**BRIEF:** Could you reproduce the lines below from the one with "UGDS & Undergraduate enrollment \\" through the one with "SATMTMID & SAT math midpoint \\"? Keep both ends and add nothing.

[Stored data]

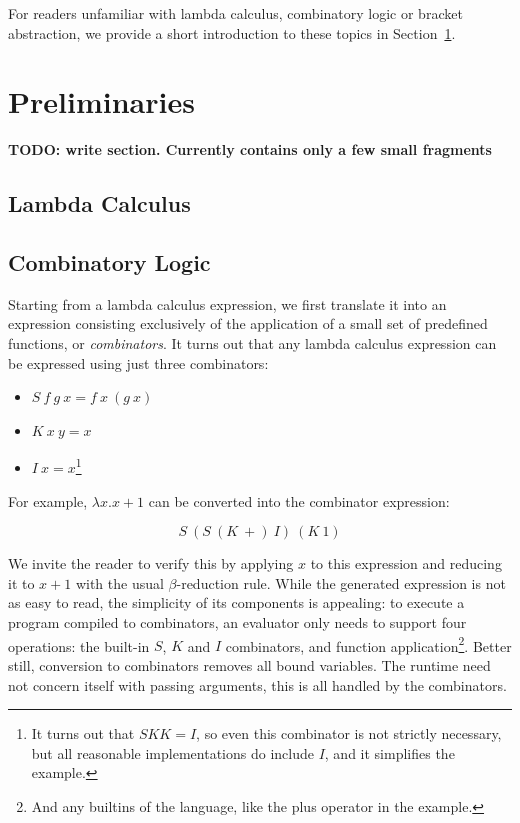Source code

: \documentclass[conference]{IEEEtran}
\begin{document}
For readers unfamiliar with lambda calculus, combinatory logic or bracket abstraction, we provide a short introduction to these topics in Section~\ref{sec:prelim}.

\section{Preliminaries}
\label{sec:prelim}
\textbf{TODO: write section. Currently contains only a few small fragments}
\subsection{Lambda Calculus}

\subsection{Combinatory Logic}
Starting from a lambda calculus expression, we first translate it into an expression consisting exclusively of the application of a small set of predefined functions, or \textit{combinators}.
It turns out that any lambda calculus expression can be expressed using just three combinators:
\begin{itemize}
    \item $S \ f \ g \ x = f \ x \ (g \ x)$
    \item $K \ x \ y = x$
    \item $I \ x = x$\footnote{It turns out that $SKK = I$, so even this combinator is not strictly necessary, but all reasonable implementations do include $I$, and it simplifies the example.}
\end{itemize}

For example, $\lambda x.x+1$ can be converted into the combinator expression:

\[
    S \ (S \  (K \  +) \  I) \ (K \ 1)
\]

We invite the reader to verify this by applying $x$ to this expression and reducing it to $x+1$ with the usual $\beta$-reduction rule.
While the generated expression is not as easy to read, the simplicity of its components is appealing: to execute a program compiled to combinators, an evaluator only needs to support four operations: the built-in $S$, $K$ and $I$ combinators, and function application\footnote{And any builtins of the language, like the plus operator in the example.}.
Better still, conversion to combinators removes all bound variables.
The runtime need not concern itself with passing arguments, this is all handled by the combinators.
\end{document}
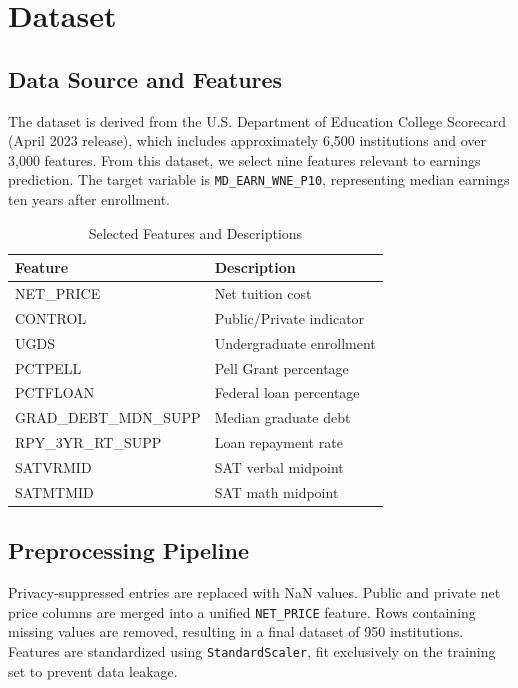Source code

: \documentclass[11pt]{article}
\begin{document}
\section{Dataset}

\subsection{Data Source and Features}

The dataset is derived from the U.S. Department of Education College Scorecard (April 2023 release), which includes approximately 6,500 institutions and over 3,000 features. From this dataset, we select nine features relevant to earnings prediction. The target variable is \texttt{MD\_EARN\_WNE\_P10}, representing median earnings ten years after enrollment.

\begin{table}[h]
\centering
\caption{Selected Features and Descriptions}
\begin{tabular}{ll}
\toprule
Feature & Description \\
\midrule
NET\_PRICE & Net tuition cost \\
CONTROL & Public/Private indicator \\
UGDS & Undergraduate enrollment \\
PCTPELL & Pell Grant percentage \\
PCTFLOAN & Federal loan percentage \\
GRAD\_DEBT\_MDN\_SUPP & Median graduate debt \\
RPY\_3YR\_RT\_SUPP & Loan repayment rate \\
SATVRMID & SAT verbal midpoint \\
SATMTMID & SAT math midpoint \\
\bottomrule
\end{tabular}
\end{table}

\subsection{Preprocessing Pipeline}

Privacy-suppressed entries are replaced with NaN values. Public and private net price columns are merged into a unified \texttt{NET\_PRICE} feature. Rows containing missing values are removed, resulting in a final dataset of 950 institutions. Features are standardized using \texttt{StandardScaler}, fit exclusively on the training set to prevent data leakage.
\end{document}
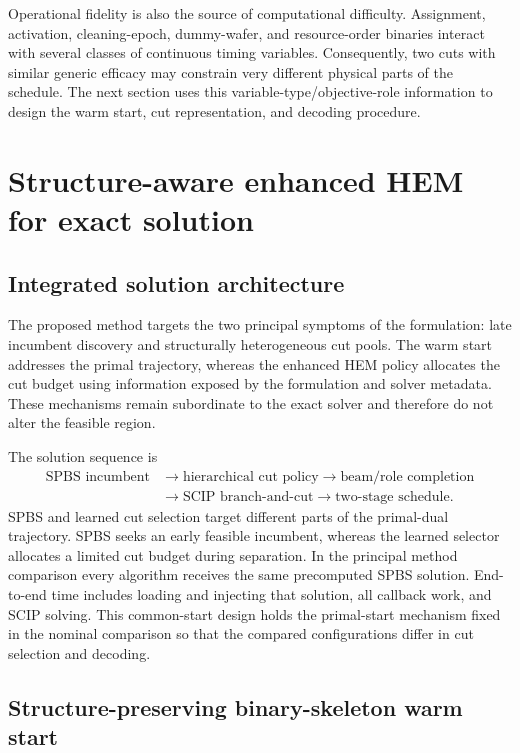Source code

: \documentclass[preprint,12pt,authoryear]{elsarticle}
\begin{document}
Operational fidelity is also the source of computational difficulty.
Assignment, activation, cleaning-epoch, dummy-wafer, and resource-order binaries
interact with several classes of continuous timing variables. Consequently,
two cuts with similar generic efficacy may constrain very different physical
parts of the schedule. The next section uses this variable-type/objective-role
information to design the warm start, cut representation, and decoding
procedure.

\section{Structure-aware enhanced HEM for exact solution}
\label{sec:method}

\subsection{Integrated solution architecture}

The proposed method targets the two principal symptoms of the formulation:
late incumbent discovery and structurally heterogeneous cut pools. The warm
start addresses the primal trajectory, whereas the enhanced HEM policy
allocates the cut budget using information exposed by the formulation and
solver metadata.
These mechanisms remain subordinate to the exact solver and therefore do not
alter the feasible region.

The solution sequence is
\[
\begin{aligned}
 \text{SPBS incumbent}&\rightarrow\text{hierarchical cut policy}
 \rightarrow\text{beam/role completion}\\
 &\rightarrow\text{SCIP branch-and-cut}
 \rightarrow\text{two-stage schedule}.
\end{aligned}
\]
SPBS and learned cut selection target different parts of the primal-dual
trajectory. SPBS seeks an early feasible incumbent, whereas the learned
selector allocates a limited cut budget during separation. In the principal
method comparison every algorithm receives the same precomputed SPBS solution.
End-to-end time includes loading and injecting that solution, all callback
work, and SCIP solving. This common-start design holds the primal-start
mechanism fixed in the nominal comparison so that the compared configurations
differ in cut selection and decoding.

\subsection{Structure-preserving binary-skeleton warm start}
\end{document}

**EXPECTED ANSWER:**
UGDS & Undergraduate enrollment \\
PCTPELL & Pell Grant percentage \\
PCTFLOAN & Federal loan percentage \\
GRAD\_DEBT\_MDN\_SUPP & Median graduate debt \\
RPY\_3YR\_RT\_SUPP & Loan repayment rate \\
SATVRMID & SAT verbal midpoint \\
SATMTMID & SAT math midpoint \\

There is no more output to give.